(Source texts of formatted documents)
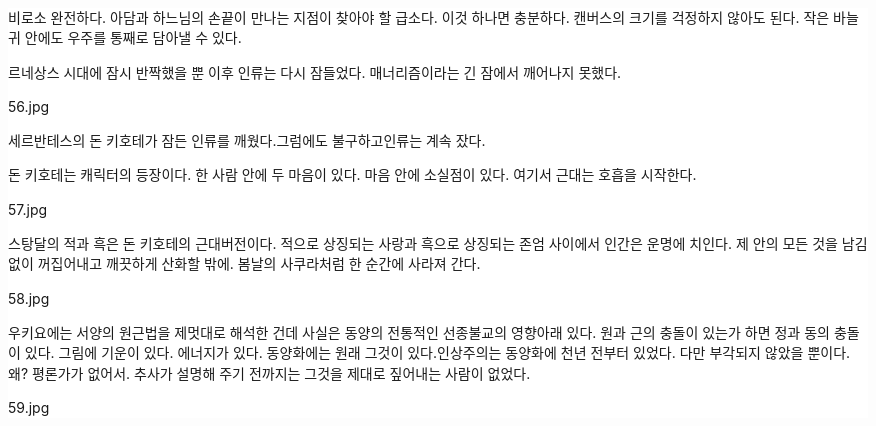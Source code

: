 

  


  비로소 완전하다. 아담과 하느님의 손끝이 만나는 지점이 찾아야 할 급소다. 이것 하나면 충분하다. 캔버스의 크기를 걱정하지 않아도 된다. 작은 바늘귀 안에도 우주를 통째로 담아낼 수 있다.






  르네상스 시대에 잠시 반짝했을 뿐 이후 인류는 다시 잠들었다. 매너리즘이라는 긴 잠에서 깨어나지 못했다.



  


  56.jpg



  





  세르반테스의 돈 키호테가 잠든 인류를 깨웠다.그럼에도 불구하고인류는 계속 잤다.



  돈 키호테는 캐릭터의 등장이다. 한 사람 안에 두 마음이 있다. 마음 안에 소실점이 있다. 여기서 근대는 호흡을 시작한다.



  


  57.jpg



  


  스탕달의 적과 흑은 돈 키호테의 근대버전이다. 적으로 상징되는 사랑과 흑으로 상징되는 존엄 사이에서 인간은 운명에 치인다. 제 안의 모든 것을 남김없이 꺼집어내고 깨끗하게 산화할 밖에. 봄날의 사쿠라처럼 한 순간에 사라져 간다.



  


  58.jpg



  





  우키요에는 서양의 원근법을 제멋대로 해석한 건데 사실은 동양의 전통적인 선종불교의 영향아래 있다. 원과 근의 충돌이 있는가 하면 정과 동의 충돌이 있다. 그림에 기운이 있다. 에너지가 있다. 동양화에는 원래 그것이 있다.인상주의는 동양화에 천년 전부터 있었다. 다만 부각되지 않았을 뿐이다. 왜? 평론가가 없어서. 추사가 설명해 주기 전까지는 그것을 제대로 짚어내는 사람이 없었다.



  


  59.jpg



  
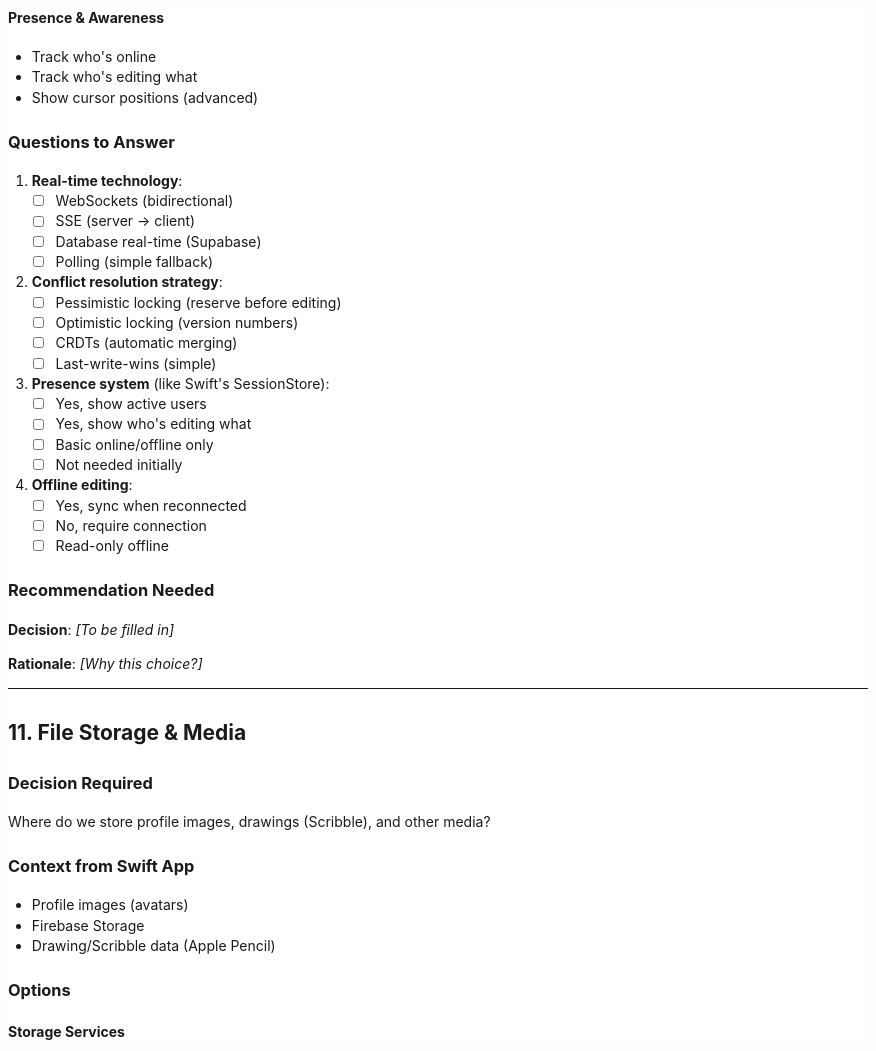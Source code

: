 #### Presence & Awareness

- Track who's online
- Track who's editing what
- Show cursor positions (advanced)

### Questions to Answer

1. **Real-time technology**:
   - [ ] WebSockets (bidirectional)
   - [ ] SSE (server → client)
   - [ ] Database real-time (Supabase)
   - [ ] Polling (simple fallback)

2. **Conflict resolution strategy**:
   - [ ] Pessimistic locking (reserve before editing)
   - [ ] Optimistic locking (version numbers)
   - [ ] CRDTs (automatic merging)
   - [ ] Last-write-wins (simple)

3. **Presence system** (like Swift's SessionStore):
   - [ ] Yes, show active users
   - [ ] Yes, show who's editing what
   - [ ] Basic online/offline only
   - [ ] Not needed initially

4. **Offline editing**:
   - [ ] Yes, sync when reconnected
   - [ ] No, require connection
   - [ ] Read-only offline

### Recommendation Needed

**Decision**: _[To be filled in]_

**Rationale**: _[Why this choice?]_

---

## 11. File Storage & Media

### Decision Required

Where do we store profile images, drawings (Scribble), and other media?

### Context from Swift App

- Profile images (avatars)
- Firebase Storage
- Drawing/Scribble data (Apple Pencil)

### Options

#### Storage Services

# PROMPT
Beginning with the line that contains "### Context from Swift App", return every line through the end of the data above, exactly as written.

# EXERCISE ANSWER
### Context from Swift App

- Profile images (avatars)
- Firebase Storage
- Drawing/Scribble data (Apple Pencil)

### Options

#### Storage Services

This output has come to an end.